*** RECORDED DATA ***

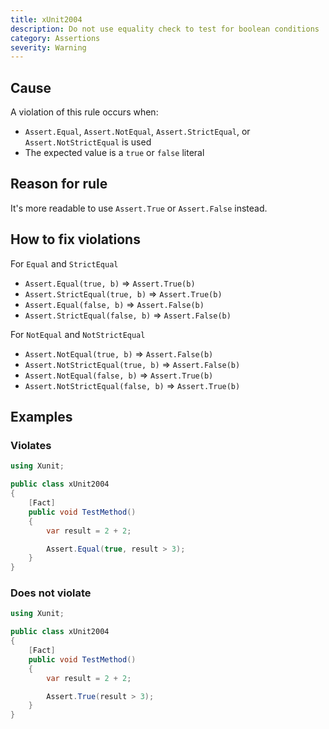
 ```yaml
---
title: xUnit2004
description: Do not use equality check to test for boolean conditions
category: Assertions
severity: Warning
---
```


## Cause

A violation of this rule occurs when:

- `Assert.Equal`, `Assert.NotEqual`, `Assert.StrictEqual`, or `Assert.NotStrictEqual` is used
- The expected value is a `true` or `false` literal

## Reason for rule

It's more readable to use `Assert.True` or `Assert.False` instead.

## How to fix violations

For `Equal` and `StrictEqual`

- `Assert.Equal(true, b)` => `Assert.True(b)`
- `Assert.StrictEqual(true, b)` => `Assert.True(b)`
- `Assert.Equal(false, b)` => `Assert.False(b)`
- `Assert.StrictEqual(false, b)` => `Assert.False(b)`

For `NotEqual` and `NotStrictEqual`

- `Assert.NotEqual(true, b)` => `Assert.False(b)`
- `Assert.NotStrictEqual(true, b)` => `Assert.False(b)`
- `Assert.NotEqual(false, b)` => `Assert.True(b)`
- `Assert.NotStrictEqual(false, b)` => `Assert.True(b)`

## Examples

### Violates

```csharp
using Xunit;

public class xUnit2004
{
    [Fact]
    public void TestMethod()
    {
        var result = 2 + 2;

        Assert.Equal(true, result > 3);
    }
}
```

### Does not violate

```csharp
using Xunit;

public class xUnit2004
{
    [Fact]
    public void TestMethod()
    {
        var result = 2 + 2;

        Assert.True(result > 3);
    }
}
```
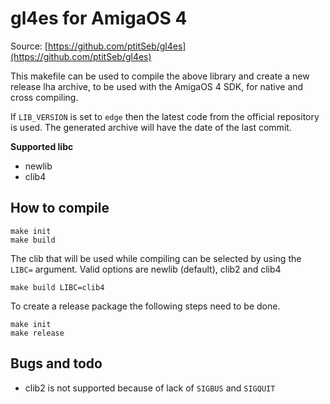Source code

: # gl4es for AmigaOS 4

Source: [https://github.com/ptitSeb/gl4es](https://github.com/ptitSeb/gl4es)

This makefile can be used to compile the above library and create a new release lha archive, to be used with the AmigaOS 4 SDK, for native and cross compiling.

If `LIB_VERSION` is set to `edge` then the latest code from the official repository is used. The generated archive will have the date of the last commit.

**Supported libc**
- newlib
- clib4

## How to compile
```
make init
make build
```

The clib that will be used while compiling can be selected by using the `LIBC=` argument.
Valid options are newlib (default), clib2 and clib4
```
make build LIBC=clib4
```

To create a release package the following steps need to be done.
```
make init
make release
```

## Bugs and todo
- clib2 is not supported because of lack of `SIGBUS` and `SIGQUIT`
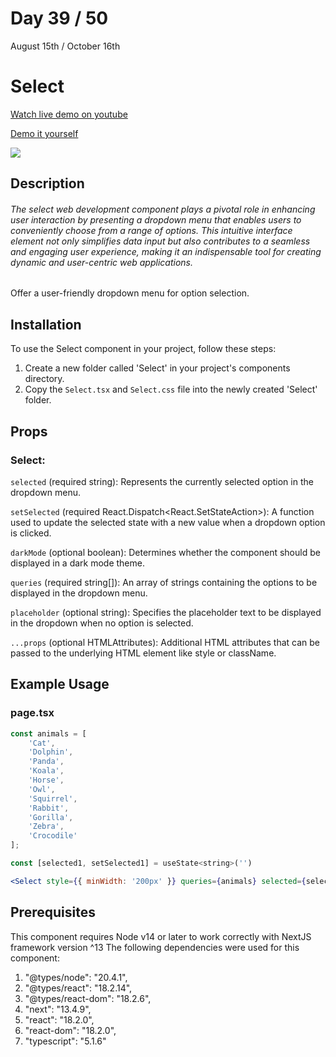 # Day 39 / 50

August 15th / October 16th

# Select
<a href="https://youtu.be/_eCPKuCeCGs" target="_blank">Watch live demo on youtube</a>

<a href="https:/ / 50daysofcomponents.netlify.app/Select" target="_blank">Demo it yourself</a>

<a href="https:/ / 50daysofcomponents.netlify.app/Select" target="_blank"><img src="https://cdn.discordapp.com/attachments/715319623637270638/1141153709259243711/image.png"/></a>  

## Description 

###### The select web development component plays a pivotal role in enhancing user interaction by presenting a dropdown menu that enables users to conveniently choose from a range of options. This intuitive interface element not only simplifies data input but also contributes to a seamless and engaging user experience, making it an indispensable tool for creating dynamic and user-centric web applications.

Offer a user-friendly dropdown menu for option selection.

## Installation 

To use the Select component in your project, follow these steps:

1. Create a new folder called 'Select' in your project's components directory.
2. Copy the `Select.tsx` and `Select.css` file into the newly created 'Select' folder.

## Props 
### Select:
`selected` (required string): Represents the currently selected option in the dropdown menu.

`setSelected` (required React.Dispatch<React.SetStateAction<string>>): A function used to update the selected state with a new value when a dropdown option is clicked.

`darkMode` (optional boolean): Determines whether the component should be displayed in a dark mode theme.

`queries` (required string[]): An array of strings containing the options to be displayed in the dropdown menu.

`placeholder` (optional string): Specifies the placeholder text to be displayed in the dropdown when no option is selected.

`...props` (optional HTMLAttributes<HTMLElement>): Additional HTML attributes that can be passed to the underlying HTML element like style or className.

## Example Usage
### page.tsx
```jsx
const animals = [
    'Cat',
    'Dolphin',
    'Panda',
    'Koala',
    'Horse',
    'Owl',
    'Squirrel',
    'Rabbit',
    'Gorilla',
    'Zebra',
    'Crocodile'
];

const [selected1, setSelected1] = useState<string>('')

<Select style={{ minWidth: '200px' }} queries={animals} selected={selected1} setSelected={setSelected1} darkMode={isDarkMode} />
```

## Prerequisites
This component requires Node v14 or later to work correctly with NextJS framework version ^13
The following dependencies were used for this component:
1. "@types/node": "20.4.1",
2. "@types/react": "18.2.14",
3. "@types/react-dom": "18.2.6",
4. "next": "13.4.9",
5. "react": "18.2.0",
6. "react-dom": "18.2.0",
7. "typescript": "5.1.6"

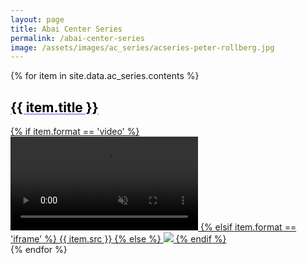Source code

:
 ```yaml
---
layout: page
title: Abai Center Series
permalink: /abai-center-series
image: /assets/images/ac_series/acseries-peter-rollberg.jpg
---
```


<style>
.media-link {
color: black;
text-decoration: underline !important;
text-decoration-color: #a29bfe !important;
text-decoration-style: solid !important;
font-weight: bold;
}
</style>

{% for item in site.data.ac_series.contents %}
<div class="row m-2 mb-5">
  <div class="col-sm-12 col-md-9">
    <a href="{%if item.href %} {{ item.href }} {% else %} {% endif %}" target="_blank">
<h2 class="media-link">{{ item.title }}</h2>
  <div class="usa-embed-container" aria-label="16:9">
  {% if item.format == 'video' %}
  <video class="card-img-top" autoplay controls playsinline="playsinline" muted="muted">
  <source src="{{ item.src }}" muted="muted" loop="loop" type="video/mp4">
  </video>
 {% elsif item.format == 'iframe' %}
  {{ item.src }}
  {% else %}
  <img src="{{ item.src }}"/>
  {% endif %}
  </div></a>
  </div>
</div>
{% endfor %}

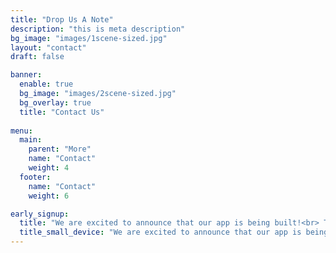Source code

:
 ```yaml
---
title: "Drop Us A Note"
description: "this is meta description"
bg_image: "images/1scene-sized.jpg"
layout: "contact"
draft: false

banner:
  enable: true
  bg_image: "images/2scene-sized.jpg"
  bg_overlay: true
  title: "Contact Us"
    
menu:
  main:
    parent: "More"
    name: "Contact"
    weight: 4
  footer:
    name: "Contact"
    weight: 6

early_signup: 
  title: "We are excited to announce that our app is being built!<br> To join our early-access waitlist, please fill out the contact form below."
  title_small_device: "We are excited to announce that our app is being built! To join our early-access waitlist, please fill out the contact form below."
---
```

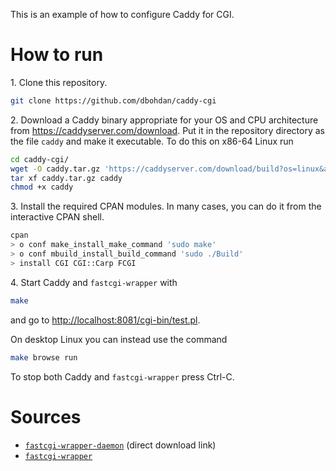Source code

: This is an example of how to configure Caddy for CGI.

# How to run

1\. Clone this repository.

```sh
git clone https://github.com/dbohdan/caddy-cgi
```

2\. Download a Caddy binary appropriate for your OS and CPU architecture from <https://caddyserver.com/download>. Put it in the repository directory as the file `caddy` and make it executable. To do this on x86-64 Linux run

```sh
cd caddy-cgi/
wget -O caddy.tar.gz 'https://caddyserver.com/download/build?os=linux&arch=amd64&features='
tar xf caddy.tar.gz caddy
chmod +x caddy
```

3\. Install the required CPAN modules. In many cases, you can do it from the interactive CPAN shell.

```sh
cpan
> o conf make_install_make_command 'sudo make'
> o conf mbuild_install_build_command 'sudo ./Build'
> install CGI CGI::Carp FCGI
```

4\. Start Caddy and `fastcgi-wrapper` with

```sh
make
```

and go to <http://localhost:8081/cgi-bin/test.pl>.

On desktop Linux you can instead use the command

```sh
make browse run
```

To stop both Caddy and `fastcgi-wrapper` press Ctrl-C.

# Sources

* [`fastcgi-wrapper-daemon`](http://nginxlibrary.com/downloads/perl-fcgi/fastcgi-wrapper) (direct download link)
* [`fastcgi-wrapper`](https://github.com/dermesser/fastcgi-wrappers)
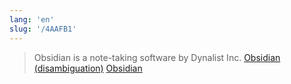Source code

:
 ```yaml
---
lang: 'en'
slug: '/4AAFB1'
---
```


> Obsidian is a note-taking software by Dynalist Inc. [Obsidian (disambiguation)](<https://en.wikipedia.org/wiki/Obsidian_(disambiguation)>) [Obsidian](https://obsidian.md/)

<head>
  <html lang="en-US"/>
</head>
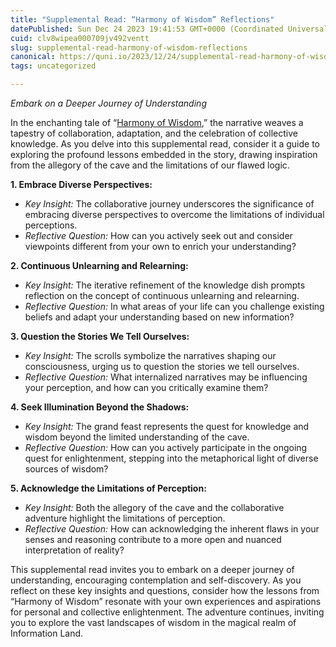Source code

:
 ```yaml
---
title: "Supplemental Read: “Harmony of Wisdom” Reflections"
datePublished: Sun Dec 24 2023 19:41:53 GMT+0000 (Coordinated Universal Time)
cuid: clv8wipea000709jv492ventt
slug: supplemental-read-harmony-of-wisdom-reflections
canonical: https://quni.io/2023/12/24/supplemental-read-harmony-of-wisdom-reflections/
tags: uncategorized

---
```


_Embark on a Deeper Journey of Understanding_

In the enchanting tale of “[Harmony of Wisdom](https://quni.io/2023/12/24/harmony-of-wisdom-an-ever-unfolding-tapestry-in-information-land/),” the narrative weaves a tapestry of collaboration, adaptation, and the celebration of collective knowledge. As you delve into this supplemental read, consider it a guide to exploring the profound lessons embedded in the story, drawing inspiration from the allegory of the cave and the limitations of our flawed logic.

**1\. Embrace Diverse Perspectives:**

*   _Key Insight:_ The collaborative journey underscores the significance of embracing diverse perspectives to overcome the limitations of individual perceptions.
*   _Reflective Question:_ How can you actively seek out and consider viewpoints different from your own to enrich your understanding?

**2\. Continuous Unlearning and Relearning:**

*   _Key Insight:_ The iterative refinement of the knowledge dish prompts reflection on the concept of continuous unlearning and relearning.
*   _Reflective Question:_ In what areas of your life can you challenge existing beliefs and adapt your understanding based on new information?

**3\. Question the Stories We Tell Ourselves:**

*   _Key Insight:_ The scrolls symbolize the narratives shaping our consciousness, urging us to question the stories we tell ourselves.
*   _Reflective Question:_ What internalized narratives may be influencing your perception, and how can you critically examine them?

**4\. Seek Illumination Beyond the Shadows:**

*   _Key Insight:_ The grand feast represents the quest for knowledge and wisdom beyond the limited understanding of the cave.
*   _Reflective Question:_ How can you actively participate in the ongoing quest for enlightenment, stepping into the metaphorical light of diverse sources of wisdom?

**5\. Acknowledge the Limitations of Perception:**

*   _Key Insight:_ Both the allegory of the cave and the collaborative adventure highlight the limitations of perception.
*   _Reflective Question:_ How can acknowledging the inherent flaws in your senses and reasoning contribute to a more open and nuanced interpretation of reality?

This supplemental read invites you to embark on a deeper journey of understanding, encouraging contemplation and self-discovery. As you reflect on these key insights and questions, consider how the lessons from “Harmony of Wisdom” resonate with your own experiences and aspirations for personal and collective enlightenment. The adventure continues, inviting you to explore the vast landscapes of wisdom in the magical realm of Information Land.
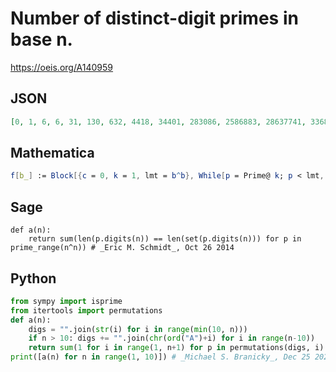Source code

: # Number of distinct\-digit primes in base n\.
https://oeis.org/A140959
## JSON
```JSON
[0, 1, 6, 6, 31, 130, 632, 4418, 34401, 283086, 2586883, 28637741, 336810311]
```
## Mathematica
```Mathematica
f[b_] := Block[{c = 0, k = 1, lmt = b^b}, While[p = Prime@ k; p < lmt, k++; If[ Union[ Length /@ Split@ Sort@ IntegerDigits[p, b]] == {1}, c++ ]]; c]; Array[f, 6]
```
## Sage
```Sage
def a(n):
    return sum(len(p.digits(n)) == len(set(p.digits(n))) for p in prime_range(n^n)) # _Eric M. Schmidt_, Oct 26 2014
```
## Python
```Python
from sympy import isprime
from itertools import permutations
def a(n):
    digs = "".join(str(i) for i in range(min(10, n)))
    if n > 10: digs += "".join(chr(ord("A")+i) for i in range(n-10))
    return sum(1 for i in range(1, n+1) for p in permutations(digs, i) if p[0] != '0' and isprime(int("".join(p), n)) )
print([a(n) for n in range(1, 10)]) # _Michael S. Branicky_, Dec 25 2021
```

***

Return exactly the lines of the data, beginning with the first and ending with the line containing "A violation of". Skip the pictures.

 ```yaml
---
title: xUnit2004
description: Do not use equality check to test for boolean conditions
category: Assertions
severity: Warning
---
```


## Cause

A violation of this rule occurs when:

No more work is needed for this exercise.